---- Source data
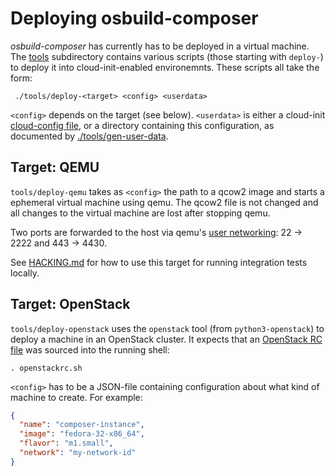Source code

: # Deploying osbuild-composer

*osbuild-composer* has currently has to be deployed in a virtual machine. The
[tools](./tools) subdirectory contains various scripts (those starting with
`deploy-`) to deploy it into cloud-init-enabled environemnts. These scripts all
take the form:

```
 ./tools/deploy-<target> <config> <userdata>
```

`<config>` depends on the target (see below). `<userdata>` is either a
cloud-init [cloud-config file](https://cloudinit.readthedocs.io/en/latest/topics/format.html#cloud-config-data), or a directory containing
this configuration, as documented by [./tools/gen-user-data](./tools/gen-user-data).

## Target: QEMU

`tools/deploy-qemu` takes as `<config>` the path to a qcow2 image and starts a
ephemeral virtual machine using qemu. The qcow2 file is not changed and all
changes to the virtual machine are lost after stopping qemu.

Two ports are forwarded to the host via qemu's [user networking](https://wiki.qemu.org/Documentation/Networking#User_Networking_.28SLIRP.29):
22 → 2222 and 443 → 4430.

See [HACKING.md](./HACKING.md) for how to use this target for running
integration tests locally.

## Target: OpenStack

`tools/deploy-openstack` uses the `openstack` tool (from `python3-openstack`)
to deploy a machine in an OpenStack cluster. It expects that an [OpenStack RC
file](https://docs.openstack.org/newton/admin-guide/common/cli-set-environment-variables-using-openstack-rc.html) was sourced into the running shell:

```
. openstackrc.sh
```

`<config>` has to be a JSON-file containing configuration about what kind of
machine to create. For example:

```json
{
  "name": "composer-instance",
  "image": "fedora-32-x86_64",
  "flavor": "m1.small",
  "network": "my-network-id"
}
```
--------
---- Source data
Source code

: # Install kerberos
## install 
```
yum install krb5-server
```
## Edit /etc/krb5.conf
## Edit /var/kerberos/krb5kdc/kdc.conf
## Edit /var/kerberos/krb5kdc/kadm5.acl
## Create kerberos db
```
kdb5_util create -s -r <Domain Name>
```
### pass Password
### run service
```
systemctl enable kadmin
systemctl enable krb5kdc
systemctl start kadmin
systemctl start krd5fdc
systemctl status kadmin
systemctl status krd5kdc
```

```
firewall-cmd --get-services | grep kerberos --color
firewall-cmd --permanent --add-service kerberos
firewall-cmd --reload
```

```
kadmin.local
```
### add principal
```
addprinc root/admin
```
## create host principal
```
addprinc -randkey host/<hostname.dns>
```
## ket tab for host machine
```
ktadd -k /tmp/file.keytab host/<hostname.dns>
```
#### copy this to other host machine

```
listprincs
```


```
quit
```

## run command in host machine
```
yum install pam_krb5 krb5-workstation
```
--------
Problem requirements:
Copy out every line of the listing that includes the string "using".

Exercise result:
ephemeral virtual machine using qemu. The qcow2 file is not changed and all
file](https://docs.openstack.org/newton/admin-guide/common/cli-set-environment-variables-using-openstack-rc.html) was sourced into the running shell:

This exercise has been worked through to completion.